Lonergan mostra também uma sensibilidade admirável ao apresentar uma história sombria sem cair no melodrama confortável pelo qual muitos diretores optam, se recusando, por exemplo, a romantizar o sofrimento de seus personagens. Neste aspecto, a trilha sonora tem um papel fundamental. Ciente das limitações de seus personagens em expressar suas dores, Lonergan usa a música sacra para ditar a intensidade de momentos-chaves, como aquele em que Lee conta a Patrick sobre a morte de seu pai e quando Lee se desespera na delegacia de polícia ao querer se punir pela participação que teve na própria desgraça.

Por outro lado, o diretor e roteirista é inteligente ao perceber que não só de tristeza se dá o luto.
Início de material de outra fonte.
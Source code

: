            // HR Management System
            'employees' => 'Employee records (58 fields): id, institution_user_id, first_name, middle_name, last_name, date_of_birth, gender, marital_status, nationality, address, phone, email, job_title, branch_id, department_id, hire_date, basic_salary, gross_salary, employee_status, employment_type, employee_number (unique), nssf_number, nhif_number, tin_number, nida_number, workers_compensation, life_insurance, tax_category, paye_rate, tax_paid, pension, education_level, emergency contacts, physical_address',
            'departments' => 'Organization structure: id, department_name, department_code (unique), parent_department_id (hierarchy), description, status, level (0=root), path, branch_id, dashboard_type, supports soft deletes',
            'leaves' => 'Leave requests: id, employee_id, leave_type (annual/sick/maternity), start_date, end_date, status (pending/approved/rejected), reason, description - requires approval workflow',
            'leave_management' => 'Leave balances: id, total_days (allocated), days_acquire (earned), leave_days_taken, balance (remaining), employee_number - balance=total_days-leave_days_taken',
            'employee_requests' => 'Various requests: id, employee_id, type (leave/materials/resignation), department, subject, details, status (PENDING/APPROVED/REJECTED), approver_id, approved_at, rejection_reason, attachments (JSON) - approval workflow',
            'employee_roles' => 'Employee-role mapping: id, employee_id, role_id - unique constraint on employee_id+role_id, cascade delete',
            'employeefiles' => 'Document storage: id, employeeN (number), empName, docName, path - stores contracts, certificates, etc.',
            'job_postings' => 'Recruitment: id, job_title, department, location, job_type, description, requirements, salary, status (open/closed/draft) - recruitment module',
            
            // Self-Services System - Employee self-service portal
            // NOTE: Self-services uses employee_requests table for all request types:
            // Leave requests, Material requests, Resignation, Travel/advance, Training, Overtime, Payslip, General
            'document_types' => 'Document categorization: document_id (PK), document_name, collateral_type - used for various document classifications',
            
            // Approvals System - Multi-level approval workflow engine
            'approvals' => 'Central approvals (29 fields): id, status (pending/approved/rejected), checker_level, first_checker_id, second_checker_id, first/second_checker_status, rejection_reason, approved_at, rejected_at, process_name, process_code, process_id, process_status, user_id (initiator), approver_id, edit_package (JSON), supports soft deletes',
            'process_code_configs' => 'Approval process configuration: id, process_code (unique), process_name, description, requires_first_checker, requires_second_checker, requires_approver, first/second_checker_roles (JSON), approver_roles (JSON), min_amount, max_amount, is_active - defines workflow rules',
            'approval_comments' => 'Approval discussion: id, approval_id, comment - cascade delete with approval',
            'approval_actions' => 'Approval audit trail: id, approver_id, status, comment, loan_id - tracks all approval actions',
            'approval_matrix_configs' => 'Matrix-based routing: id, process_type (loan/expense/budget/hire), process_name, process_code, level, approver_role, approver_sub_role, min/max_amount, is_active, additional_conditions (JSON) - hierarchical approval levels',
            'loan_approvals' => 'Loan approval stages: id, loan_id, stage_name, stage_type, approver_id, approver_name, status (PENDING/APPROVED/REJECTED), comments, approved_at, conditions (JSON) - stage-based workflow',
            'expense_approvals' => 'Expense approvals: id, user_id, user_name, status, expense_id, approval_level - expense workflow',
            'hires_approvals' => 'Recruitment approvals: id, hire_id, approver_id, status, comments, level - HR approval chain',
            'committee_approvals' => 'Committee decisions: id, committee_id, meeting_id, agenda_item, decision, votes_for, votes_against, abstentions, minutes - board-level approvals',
Assim, ele usa a divertida dinâmica entre Lee e Patrick (que, juntos, buscam nos compromissos rotineiros uma maneira de lidar com a dor) para explorar momentos cômicos e de leveza.

Mais do que isso, Lonergan entende e respeita o fato de que cada indivíduo lida com a perda de maneiras diferentes, o que resulta na brilhante cena em que Patrick vê um frango congelado e chora pela primeira vez a morte do pai. Ao invés de impor que Lee e Patrick sofram da maneira esperada, Lonergan os conduz por um delicado processo de investigação emocional, motivo pelo qual os conflitos envolvendo o barco da família Chandler, por exemplo, se tornam tão relevantes para o amadurecimento da dupla.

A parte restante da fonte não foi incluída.